> [How to complete this task] Below are the records; reproduce all of them exactly but without any images.

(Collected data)

■ ■ ■ ■ ■ ■ ■

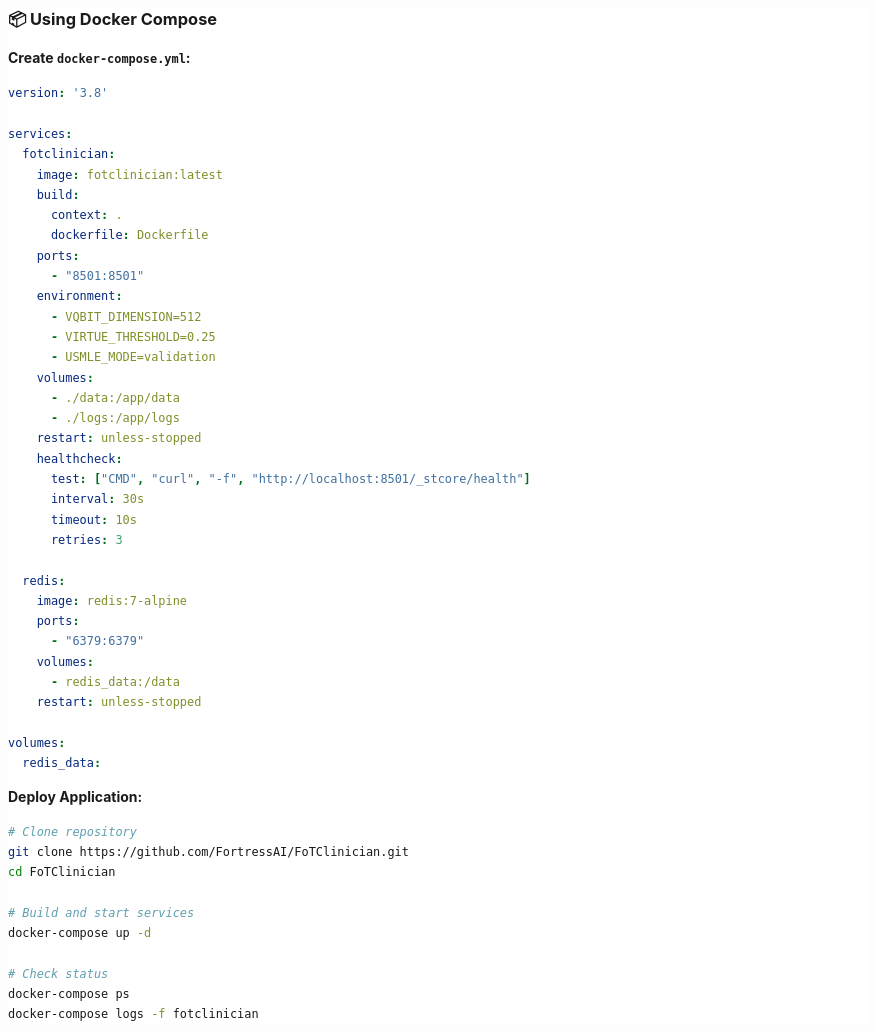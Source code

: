 ### **📦 Using Docker Compose**

**Create `docker-compose.yml`:**

```yaml
version: '3.8'

services:
  fotclinician:
    image: fotclinician:latest
    build:
      context: .
      dockerfile: Dockerfile
    ports:
      - "8501:8501"
    environment:
      - VQBIT_DIMENSION=512
      - VIRTUE_THRESHOLD=0.25
      - USMLE_MODE=validation
    volumes:
      - ./data:/app/data
      - ./logs:/app/logs
    restart: unless-stopped
    healthcheck:
      test: ["CMD", "curl", "-f", "http://localhost:8501/_stcore/health"]
      interval: 30s
      timeout: 10s
      retries: 3

  redis:
    image: redis:7-alpine
    ports:
      - "6379:6379"
    volumes:
      - redis_data:/data
    restart: unless-stopped

volumes:
  redis_data:
```

**Deploy Application:**

```bash
# Clone repository
git clone https://github.com/FortressAI/FoTClinician.git
cd FoTClinician

# Build and start services
docker-compose up -d

# Check status
docker-compose ps
docker-compose logs -f fotclinician
```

■ ■ ■ ■ ■ ■ ■

> [The completed task]
Source code

: ### **📦 Using Docker Compose**

**Create `docker-compose.yml`:**

```yaml
version: '3.8'

services:
  fotclinician:
    image: fotclinician:latest
    build:
      context: .
      dockerfile: Dockerfile
    ports:
      - "8501:8501"
    environment:
      - VQBIT_DIMENSION=512
      - VIRTUE_THRESHOLD=0.25
      - USMLE_MODE=validation
    volumes:
      - ./data:/app/data
      - ./logs:/app/logs
    restart: unless-stopped
    healthcheck:
      test: ["CMD", "curl", "-f", "http://localhost:8501/_stcore/health"]
      interval: 30s
      timeout: 10s
      retries: 3

  redis:
    image: redis:7-alpine
    ports:
      - "6379:6379"
    volumes:
      - redis_data:/data
    restart: unless-stopped

volumes:
  redis_data:
```

**Deploy Application:**

```bash
# Clone repository
git clone https://github.com/FortressAI/FoTClinician.git
cd FoTClinician

# Build and start services
docker-compose up -d

# Check status
docker-compose ps
docker-compose logs -f fotclinician
```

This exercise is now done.